### Exercise brief
Please find every line below that includes "OnHit" and report how many there are. Nothing else is needed.

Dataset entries
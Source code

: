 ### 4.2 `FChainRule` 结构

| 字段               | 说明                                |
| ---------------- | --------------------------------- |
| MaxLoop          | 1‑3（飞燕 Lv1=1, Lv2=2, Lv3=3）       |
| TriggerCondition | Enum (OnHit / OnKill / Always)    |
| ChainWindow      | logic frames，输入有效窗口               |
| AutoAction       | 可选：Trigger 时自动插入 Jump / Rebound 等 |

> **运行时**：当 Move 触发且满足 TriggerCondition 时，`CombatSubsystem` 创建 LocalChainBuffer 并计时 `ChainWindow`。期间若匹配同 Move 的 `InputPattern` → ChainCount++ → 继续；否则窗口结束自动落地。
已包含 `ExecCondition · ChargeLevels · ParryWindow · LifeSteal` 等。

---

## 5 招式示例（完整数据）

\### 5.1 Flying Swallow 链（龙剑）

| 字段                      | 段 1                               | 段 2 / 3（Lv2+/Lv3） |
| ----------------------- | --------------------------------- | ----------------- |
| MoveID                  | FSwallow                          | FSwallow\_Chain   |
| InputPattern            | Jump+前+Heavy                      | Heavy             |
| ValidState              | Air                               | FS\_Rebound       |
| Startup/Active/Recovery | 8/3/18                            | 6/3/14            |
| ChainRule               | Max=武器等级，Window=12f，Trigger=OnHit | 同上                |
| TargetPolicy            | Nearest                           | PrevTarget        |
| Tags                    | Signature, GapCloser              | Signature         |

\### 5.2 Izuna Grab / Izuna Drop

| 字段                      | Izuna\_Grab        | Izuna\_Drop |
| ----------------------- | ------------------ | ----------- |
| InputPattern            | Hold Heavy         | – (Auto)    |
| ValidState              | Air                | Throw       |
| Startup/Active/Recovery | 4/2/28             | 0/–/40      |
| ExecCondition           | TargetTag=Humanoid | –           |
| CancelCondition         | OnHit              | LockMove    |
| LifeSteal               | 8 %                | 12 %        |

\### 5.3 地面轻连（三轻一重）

### Finished exercise
3